▶ _Exercise_
Please count the lines in the data below that hold the word "Warning", and give only the number.

▶ _Records supplied_
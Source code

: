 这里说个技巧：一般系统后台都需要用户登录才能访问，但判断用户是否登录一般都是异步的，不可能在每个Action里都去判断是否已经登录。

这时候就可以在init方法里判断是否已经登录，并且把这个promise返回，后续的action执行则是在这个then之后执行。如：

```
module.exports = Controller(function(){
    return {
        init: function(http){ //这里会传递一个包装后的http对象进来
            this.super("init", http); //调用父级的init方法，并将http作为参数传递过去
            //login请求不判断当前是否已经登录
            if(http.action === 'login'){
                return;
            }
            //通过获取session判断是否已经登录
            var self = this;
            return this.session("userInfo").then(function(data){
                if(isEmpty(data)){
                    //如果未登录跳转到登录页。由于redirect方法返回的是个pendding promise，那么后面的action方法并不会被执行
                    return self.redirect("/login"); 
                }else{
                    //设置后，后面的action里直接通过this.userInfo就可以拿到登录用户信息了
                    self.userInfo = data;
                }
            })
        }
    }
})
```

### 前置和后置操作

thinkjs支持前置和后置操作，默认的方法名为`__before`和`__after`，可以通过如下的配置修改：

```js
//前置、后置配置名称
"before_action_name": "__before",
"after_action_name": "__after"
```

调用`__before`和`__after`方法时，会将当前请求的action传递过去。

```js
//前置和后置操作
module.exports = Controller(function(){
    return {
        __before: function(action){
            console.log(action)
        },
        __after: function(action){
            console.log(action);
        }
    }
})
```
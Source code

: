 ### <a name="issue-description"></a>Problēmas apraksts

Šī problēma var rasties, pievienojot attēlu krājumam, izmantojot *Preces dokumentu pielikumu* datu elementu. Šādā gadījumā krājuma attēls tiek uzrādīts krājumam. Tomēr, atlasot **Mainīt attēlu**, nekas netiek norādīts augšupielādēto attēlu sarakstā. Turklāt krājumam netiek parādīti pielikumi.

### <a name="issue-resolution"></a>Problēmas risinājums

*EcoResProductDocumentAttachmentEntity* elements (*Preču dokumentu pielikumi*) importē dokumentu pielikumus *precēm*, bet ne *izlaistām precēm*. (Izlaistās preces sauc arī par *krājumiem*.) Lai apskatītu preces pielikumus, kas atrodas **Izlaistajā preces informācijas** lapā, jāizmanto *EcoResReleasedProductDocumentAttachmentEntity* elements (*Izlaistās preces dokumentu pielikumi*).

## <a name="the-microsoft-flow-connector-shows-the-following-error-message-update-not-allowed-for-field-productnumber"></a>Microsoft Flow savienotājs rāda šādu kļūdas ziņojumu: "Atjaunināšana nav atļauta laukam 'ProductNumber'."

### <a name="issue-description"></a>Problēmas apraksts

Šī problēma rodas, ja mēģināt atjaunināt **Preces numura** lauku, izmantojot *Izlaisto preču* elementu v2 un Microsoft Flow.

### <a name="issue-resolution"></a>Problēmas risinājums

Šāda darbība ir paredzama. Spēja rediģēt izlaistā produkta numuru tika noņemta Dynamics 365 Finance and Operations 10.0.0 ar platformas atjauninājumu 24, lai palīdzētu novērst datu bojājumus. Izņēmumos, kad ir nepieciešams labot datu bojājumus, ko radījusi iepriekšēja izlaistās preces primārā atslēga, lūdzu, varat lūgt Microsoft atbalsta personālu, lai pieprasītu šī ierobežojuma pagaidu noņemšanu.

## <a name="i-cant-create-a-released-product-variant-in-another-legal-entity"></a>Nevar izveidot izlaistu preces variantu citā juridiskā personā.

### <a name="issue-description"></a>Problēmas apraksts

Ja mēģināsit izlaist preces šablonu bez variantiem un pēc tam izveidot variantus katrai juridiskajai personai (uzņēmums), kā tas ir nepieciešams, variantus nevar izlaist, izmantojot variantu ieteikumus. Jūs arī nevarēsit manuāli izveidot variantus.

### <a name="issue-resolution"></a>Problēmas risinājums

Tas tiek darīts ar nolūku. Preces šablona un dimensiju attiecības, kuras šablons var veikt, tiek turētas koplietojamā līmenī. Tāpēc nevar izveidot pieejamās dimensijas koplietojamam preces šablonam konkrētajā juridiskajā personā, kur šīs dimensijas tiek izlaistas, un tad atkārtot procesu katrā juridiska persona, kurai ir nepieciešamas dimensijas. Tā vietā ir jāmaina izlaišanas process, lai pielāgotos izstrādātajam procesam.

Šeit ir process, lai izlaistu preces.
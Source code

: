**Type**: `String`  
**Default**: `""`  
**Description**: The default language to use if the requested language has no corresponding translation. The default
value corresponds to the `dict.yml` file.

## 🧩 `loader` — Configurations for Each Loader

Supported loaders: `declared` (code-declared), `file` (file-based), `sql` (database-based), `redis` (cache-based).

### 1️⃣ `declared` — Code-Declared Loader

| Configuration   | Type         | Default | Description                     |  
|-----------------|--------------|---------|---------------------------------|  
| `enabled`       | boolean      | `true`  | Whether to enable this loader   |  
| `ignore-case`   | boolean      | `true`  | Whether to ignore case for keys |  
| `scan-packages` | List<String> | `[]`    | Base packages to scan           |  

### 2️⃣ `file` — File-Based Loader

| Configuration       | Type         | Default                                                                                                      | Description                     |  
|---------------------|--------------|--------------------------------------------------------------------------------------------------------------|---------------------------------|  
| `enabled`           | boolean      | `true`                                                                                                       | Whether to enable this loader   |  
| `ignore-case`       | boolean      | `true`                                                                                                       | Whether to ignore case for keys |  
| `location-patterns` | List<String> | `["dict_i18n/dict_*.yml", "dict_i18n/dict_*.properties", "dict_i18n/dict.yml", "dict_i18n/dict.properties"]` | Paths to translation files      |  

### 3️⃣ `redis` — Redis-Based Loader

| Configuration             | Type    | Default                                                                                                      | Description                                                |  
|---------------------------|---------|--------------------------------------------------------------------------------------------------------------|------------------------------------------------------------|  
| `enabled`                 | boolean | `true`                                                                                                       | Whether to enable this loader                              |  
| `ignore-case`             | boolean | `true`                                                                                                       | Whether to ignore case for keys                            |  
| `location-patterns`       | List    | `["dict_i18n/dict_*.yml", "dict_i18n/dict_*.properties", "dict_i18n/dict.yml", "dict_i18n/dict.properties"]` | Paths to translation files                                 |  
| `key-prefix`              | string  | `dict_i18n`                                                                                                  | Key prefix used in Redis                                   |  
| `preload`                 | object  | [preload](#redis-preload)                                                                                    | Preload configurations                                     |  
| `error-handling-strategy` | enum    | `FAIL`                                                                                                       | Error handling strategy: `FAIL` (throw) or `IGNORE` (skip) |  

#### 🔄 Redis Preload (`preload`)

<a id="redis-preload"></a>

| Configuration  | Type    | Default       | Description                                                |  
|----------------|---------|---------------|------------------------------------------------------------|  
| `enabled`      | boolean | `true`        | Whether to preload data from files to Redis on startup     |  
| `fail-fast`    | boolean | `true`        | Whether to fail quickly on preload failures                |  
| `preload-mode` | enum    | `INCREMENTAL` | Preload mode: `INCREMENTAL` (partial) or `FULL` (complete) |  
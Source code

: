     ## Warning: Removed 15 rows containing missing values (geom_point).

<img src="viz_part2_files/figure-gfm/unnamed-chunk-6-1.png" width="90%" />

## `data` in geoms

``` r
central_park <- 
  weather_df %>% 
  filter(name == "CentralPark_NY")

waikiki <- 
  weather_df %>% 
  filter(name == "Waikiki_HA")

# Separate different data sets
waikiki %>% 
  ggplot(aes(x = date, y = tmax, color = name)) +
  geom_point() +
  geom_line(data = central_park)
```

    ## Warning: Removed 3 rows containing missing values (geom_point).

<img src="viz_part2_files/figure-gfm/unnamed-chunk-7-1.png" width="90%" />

▶ _Solved exercise_
2